Currency futures may be contrasted with non-standardized currency forwards, which trade OTC.
- Currency futures are futures contracts for currencies that specify the price of exchanging one currency for another at a future date.
- The rate for currency futures contracts is derived from spot rates of the currency pair.
- Currency futures are used to hedge the risk of receiving payments in a foreign currency.
Basics of Currency Futures
The first currency futures contract was created at the Chicago Mercantile Exchange in 1972 and it is the largest market for currency futures in the world today. Currency futures contracts are marked-to-market daily. This means traders are responsible for having enough capital in their account to cover margins and losses which result after taking the position. Futures traders can exit their obligation to buy or sell the currency prior to the contract's delivery date. This is done by closing out the position. Except for contracts that involve the Mexican Peso and South African Rand, currency futures contracts are physically delivered four times in a year on the third Wednesday of March, June, September, and December.
The price of currency futures are determined when the trade is initiated.
For example, buying a Euro FX future on the US exchange at 1.20 means the buyer is agreeing to buy euros at $1.20 US. If they let the contract expire, they are responsible for buying 125,000 euros at $1.20 USD. Each Euro FX future on the Chicago Mercantile Exchange (CME) is 125,000 euros, which is why the buyer would need to buy this much. On the flip side, the seller of the contract would need to deliver the euros and would receive US dollars.
Most participants in the futures markets are speculators who close out their positions before futures expiry date. They do not end up delivering the physical currency. Rather, they make or lose money based on the price change in the futures contracts themselves.
The daily loss or gain on a futures contract is reflected in the trading account. It is the difference between the entry price and the current futures price, multiplied by the contract unit, which in the example above is 125,000. If the contract drops to 1.19 or rises to 1.21, for example, that would represent a gain or loss of $1,250 on one contract, depending on which side of the trade the investor is on.
Difference Between Spot Rate and Futures Rate
The currency spot rate is the current quoted rate that a currency, in exchange for another currency, can be bought or sold at.

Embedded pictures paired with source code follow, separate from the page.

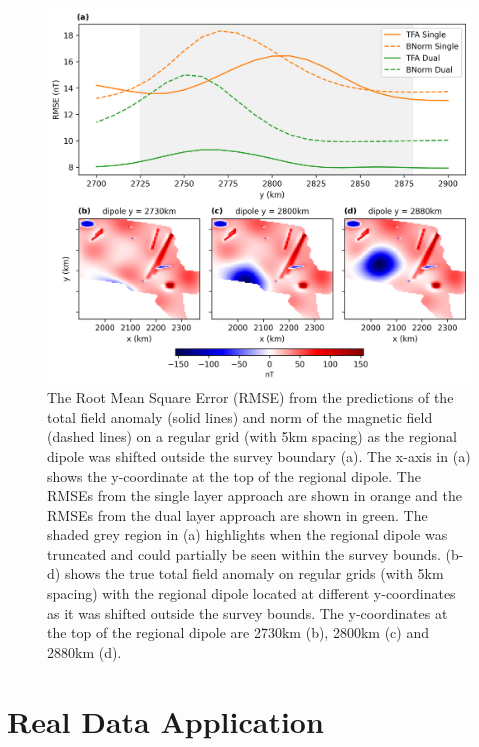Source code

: \begin{figure}[!h]
\centering
\includegraphics[width=1\linewidth]{paper/figures/truncated_regional_rmses.png}
\caption{
    The Root Mean Square Error (RMSE) from the predictions of the total field anomaly (solid lines) and norm of the magnetic field (dashed lines) on a regular grid (with 5km spacing) as the regional dipole was shifted outside the survey boundary (a). The x-axis in (a) shows the y-coordinate at the top of the regional dipole. The RMSEs from the single layer approach are shown in orange and the RMSEs from the dual layer approach are shown in green. The shaded grey region in (a) highlights when the regional dipole was truncated and could partially be seen within the survey bounds. (b-d) shows the true total field anomaly on regular grids (with 5km spacing) with the regional dipole located at different y-coordinates as it was shifted outside the survey bounds. The y-coordinates at the top of the regional dipole are 2730km (b), 2800km (c) and 2880km (d).
}
\label{fig:truncated_regional_rmses}
\end{figure}


\section{Real Data Application}
\label{sec:real_application}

The two currencies involved are called a "pair." If an investor or hedger conducts a trade at the currency spot rate, the exchange of currencies takes place at the point at which the trade took place or shortly after the trade. Since currency forward rates are based on the currency spot rate, currency futures tend to change as the spot rates changes.
If the spot rate of a currency pair increases, the futures prices of the currency pair have a high probability of increasing. On the other hand, if the spot rate of a currency pair decreases, the futures prices have a high probability of decreasing. This isn't always the case, though. Sometimes the spot rate may move, but futures that expire at distant dates may not. This is because the spot rate move may be viewed as temporary or short-term, and thus is unlikely to affect long-term prices.
Currency Futures Example
Assume hypothetical company XYZ, which is based in the United States, is heavily exposed to foreign exchange risk and wishes to hedge against its projected receipt of 125 million euros in September. Prior to September, the company could sell futures contracts on the euros they will be receiving. Euro FX futures have a contract unit of 125,000 euros. They sell euro futures because they are a US company, and don't need the euros. Therefore, since they know they will receive euros, they can sell them now and lock in a rate at which those euros can be exchanged for US dollars.
Company XYZ sells 1,000 futures contracts on the euro to hedge its projected receipt. Consequently, if the euro depreciates against the US dollar, the company's projected receipt is protected. They locked in their rate, so they get to sell their euros at the rate they locked in. However, the company forfeits any benefits that would occur if the euro appreciates. They are still forced to sell their euros at the price of the futures contract, which means giving up the gain (relative to the price in August) they would have had if they had not sold the contracts.